На алой весенней заре бывший генералиссимус российских войск светлейший князь Меншиков выезжал из Раненбурга в рогожной кибитке. Возле него — верная спутница жизни Дарья Михайловна. На другой телеге везли четырнадцатилетнего сына их. За ними ехали вместе дочери Мария и Александра.

Солнце всходило чисто, — стало быть, после теплого дня жди тихого морозного вечера. Светилась весенняя синь; на серых полях, среди лиловой грязи, голубели озера; в низинах чемер, осока, куга, налитые вешней водой. Влажным холодом тянуло из леса. Но скоро там места не будет, где бы не слышалось птичьих напевов. И голосистый соловей в ночи запоет, и закукует кукушка–бездомница… Густой позолотой сквозили на корневой, тряской дороге лохматые тени от сосен; на припеке плотной сеткой толклась мошкара. По ветру доходило — в деревнях пекут хлебы… Дышалось легко. Но не успели ссыльные отъехать и восьми верст от Раненбурга, как Мельгунов с командой и дворней внезапно нагнал их. Поезд остановился. Мельгунов приказал выйти всем из повозок, а солдатам и дворне вынести пожитки ссыльных на дорогу и сложить их все в ряд на обочине.

Ссыльные вышли.

— В чем дело? — вымолвил Меншиков, удивленно следя за работой дворни, солдат.

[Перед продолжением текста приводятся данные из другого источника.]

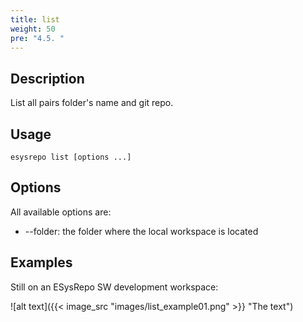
 ```yaml
---
title: list
weight: 50
pre: "4.5. "
---
```


## Description

List all pairs folder's name and git repo.

## Usage

```
esysrepo list [options ...]
```

## Options

All available options are:

* --folder: the folder where the local workspace is located

## Examples

Still on an ESysRepo SW development workspace:

![alt text]({{< image_src "images/list_example01.png" >}} "The text")




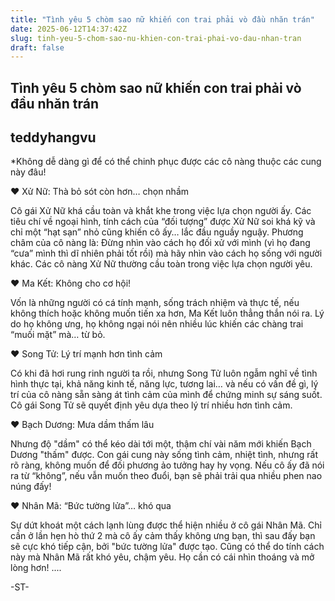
 ```yaml
---
title: "Tình yêu 5 chòm sao nữ khiến con trai phải vò đầu nhăn trán"
date: 2025-06-12T14:37:42Z
slug: tinh-yeu-5-chom-sao-nu-khien-con-trai-phai-vo-dau-nhan-tran
draft: false
---
```


## Tình yêu 5 chòm sao nữ khiến con trai phải vò đầu nhăn trán

## teddyhangvu

*Không dễ dàng gì để có thể chinh phục được các cô nàng thuộc các cung này đâu!
 
 
♥ Xử Nữ: Thà bỏ sót còn hơn… chọn nhầm
 
Cô gái Xử Nữ khá cầu toàn và khắt khe trong việc lựa chọn người ấy. Các tiêu chí về ngoại hình, tính cách của “đối tượng” được Xử Nữ soi khá kỹ và chỉ một “hạt sạn” nhỏ cũng khiến cô ấy… lắc đầu nguầy nguậy. Phương châm của cô nàng là: Đừng nhìn vào cách họ đối xử với mình (vì họ đang “cưa” mình thì dĩ
 nhiên phải tốt rồi) mà hãy nhìn vào cách họ sống với người khác.
Các cô nàng Xử Nữ thường cầu toàn trong việc lựa chọn người yêu.
 
♥ Ma Kết: Không cho cơ hội!
 
Vốn là những người có cá tính mạnh, sống trách nhiệm và thực tế, nếu không thích hoặc không muốn tiến xa hơn, Ma Kết luôn thẳng thắn nói ra. Lý do họ không ưng, họ không ngại nói nên nhiều lúc khiến các chàng trai “muối mặt” mà… từ bỏ.
 
♥ Song Tử: Lý trí mạnh hơn tình cảm
 
Có khi đã hơi rung rinh người ta rồi, nhưng Song Tử luôn ngẫm nghĩ về tình hình thực tại, khả năng kinh tế, năng lực, tương lai… và nếu có vấn đề gì, lý trí của cô nàng sẵn sàng át tình cảm của mình để chứng minh sự sáng suốt.
Cô gái Song Tử sẽ quyết định yêu dựa theo lý trí nhiều hơn tình cảm.
 
♥ Bạch Dương: Mưa dầm thấm lâu
 
Nhưng độ "dầm" có thể kéo dài tới một, thậm chí vài năm mới khiến Bạch Dương "thấm" được. Con gái cung này sống tình cảm, nhiệt tình, nhưng rất rõ ràng, không muốn để đối phương ảo tưởng hay hy vọng. Nếu cô ấy đã nói ra từ “không”, nếu vẫn muốn theo đuổi, bạn sẽ phải trải qua nhiều phen nao núng đấy!
 
♥ Nhân Mã: “Bức tường lửa”… khó qua
 
Sự dứt khoát một cách lạnh lùng được thể hiện nhiều ở cô gái Nhân Mã. Chỉ cần ở lần hẹn hò thứ 2 mà cô ấy cảm thấy không ưng bạn, thì sau đấy bạn sẽ cực khó tiếp cận, bởi "bức tường lửa" được tạo. Cũng có thể do tính cách này mà Nhân Mã rất khó yêu, chậm yêu. Họ cần có cái nhìn thoáng và mở lòng hơn!
....
 
-ST-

Никто не понимал: для чего это все? Однако скоро объяснилось: нужно было проверить, не увез ли Меншиков с собой чего‑нибудь лишнего. Так приказал поступить Верховный Тайный Совет. Мельгунову было предписано:

«Когда он, Меншиков, из Аранибурха повезен будет и выедет несколько верст, тогда осмотреть все его пожитки, не явится ли у него чего утаенного сверх описи Ивана Плещеева, и те все пожитки у него отобрать».

Мельгунов исполнил это предписание «в точности». У старика Меншикова нашлись лишние вещи: изношенный шлафрок, подбитый беличьим мехом, три гребня черепаховых, чулки касторовые ношеные, два колпака бумажные, кошелек с пятьюдесятью копейками, чулки замшевые, две пары нитяных чулок, четыре простые холщовые скатерти.

Александру Даниловичу было оставлено только то, что находилось на нем, не дано даже другой рубашки. Он поехал дальше в суконном кафтане, сверху зеленый шлафрок, подбитый беличьим мехом, в теплых суконных рукавицах, в бархатной, отороченной мехом шапке; три подушки и простыня составляли все остальное имущество ссыльного.

Но не это волновало его: Дашенька была очень, очень слаба. Вцепившись в руку мужа, положив голову к нему на плечо, она замерла. Ласково и заботливо он укутывал ее ноги, беспрестанно отирал платком слезы с ее поблекших, ввалившихся щек.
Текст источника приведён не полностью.